REQUIRED WORK: For each line in the material below that holds "theguardian", copy that line.

DATASET ENTRIES:
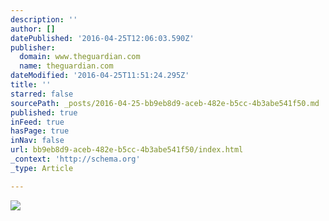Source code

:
 ```yaml
---
description: ''
author: []
datePublished: '2016-04-25T12:06:03.590Z'
publisher:
  domain: www.theguardian.com
  name: theguardian.com
dateModified: '2016-04-25T11:51:24.295Z'
title: ''
starred: false
sourcePath: _posts/2016-04-25-bb9eb8d9-aceb-482e-b5cc-4b3abe541f50.md
published: true
inFeed: true
hasPage: true
inNav: false
url: bb9eb8d9-aceb-482e-b5cc-4b3abe541f50/index.html
_context: 'http://schema.org'
_type: Article

---
```

![](https://i.guim.co.uk/img/media/bdc6896bce570809e5de7a0024daf96d0b8ed18d/0_304_4752_2851/master/4752.jpg?w=1920&q=55&auto=format&usm=12&fit=max&s=4ec65e99099a1f7cdc91b30398a030e8)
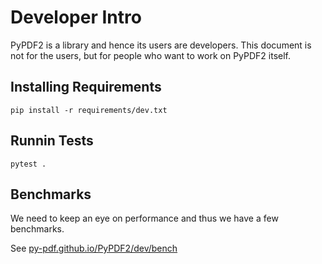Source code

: # Developer Intro

PyPDF2 is a library and hence its users are developers. This document is not for
the users, but for people who want to work on PyPDF2 itself.

## Installing Requirements

```
pip install -r requirements/dev.txt
```

## Runnin Tests

```
pytest .
```

## Benchmarks

We need to keep an eye on performance and thus we have a few benchmarks.

See [py-pdf.github.io/PyPDF2/dev/bench](https://py-pdf.github.io/PyPDF2/dev/bench/)
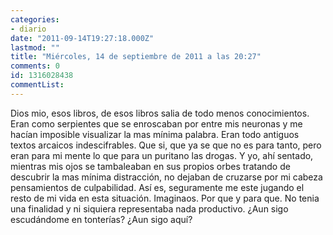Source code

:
 ```yaml
---
categories:
- diario
date: "2011-09-14T19:27:18.000Z"
lastmod: ""
title: "Miércoles, 14 de septiembre de 2011 a las 20:27"
comments: 0
id: 1316028438
commentList:
---
```


Dios mio, esos libros, de esos libros salia de todo menos conocimientos. Eran como serpientes que se enroscaban por entre mis neuronas y me hacían imposible visualizar la mas mínima palabra. Eran todo antiguos textos arcaicos indescifrables. Que si, que ya se que no es para tanto, pero eran para mi mente lo que para un puritano las drogas. Y yo, ahí sentado, mientras mis ojos se tambaleaban en sus propios orbes tratando de descubrir la mas mínima distracción, no dejaban de cruzarse por mi cabeza pensamientos de culpabilidad. Así es, seguramente me este jugando el resto de mi vida en esta situación. Imaginaos. Por que y para que. No tenia una finalidad y ni siquiera representaba nada productivo. ¿Aun sigo escudándome en tonterías? ¿Aun sigo aquí?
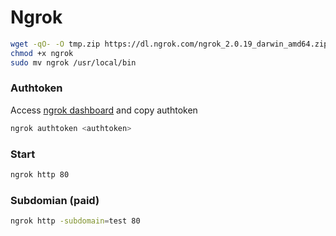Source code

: # Ngrok

```bash
wget -qO- -O tmp.zip https://dl.ngrok.com/ngrok_2.0.19_darwin_amd64.zip && unzip tmp.zip && rm tmp.zip
chmod +x ngrok
sudo mv ngrok /usr/local/bin
```

### Authtoken

Access [ngrok dashboard](https://dashboard.ngrok.com) and copy authtoken

```bash
ngrok authtoken <authtoken>
```

### Start

```bash
ngrok http 80
```

### Subdomian (paid)

```bash
ngrok http -subdomain=test 80
```
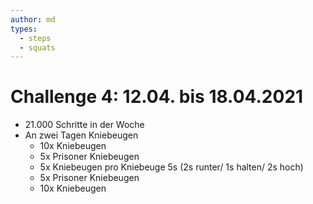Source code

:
 ```yaml
---
author: md
types:
  - steps
  - squats
---
```

# Challenge 4: 12.04. bis 18.04.2021

- 21.000 Schritte in der Woche
- An zwei Tagen Kniebeugen
  - 10x Kniebeugen
  - 5x Prisoner Kniebeugen
  - 5x Kniebeugen pro Kniebeuge 5s (2s runter/ 1s halten/ 2s hoch)
  - 5x Prisoner Kniebeugen        
  - 10x Kniebeugen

TASK SOLUTION:
  domain: www.theguardian.com
  name: theguardian.com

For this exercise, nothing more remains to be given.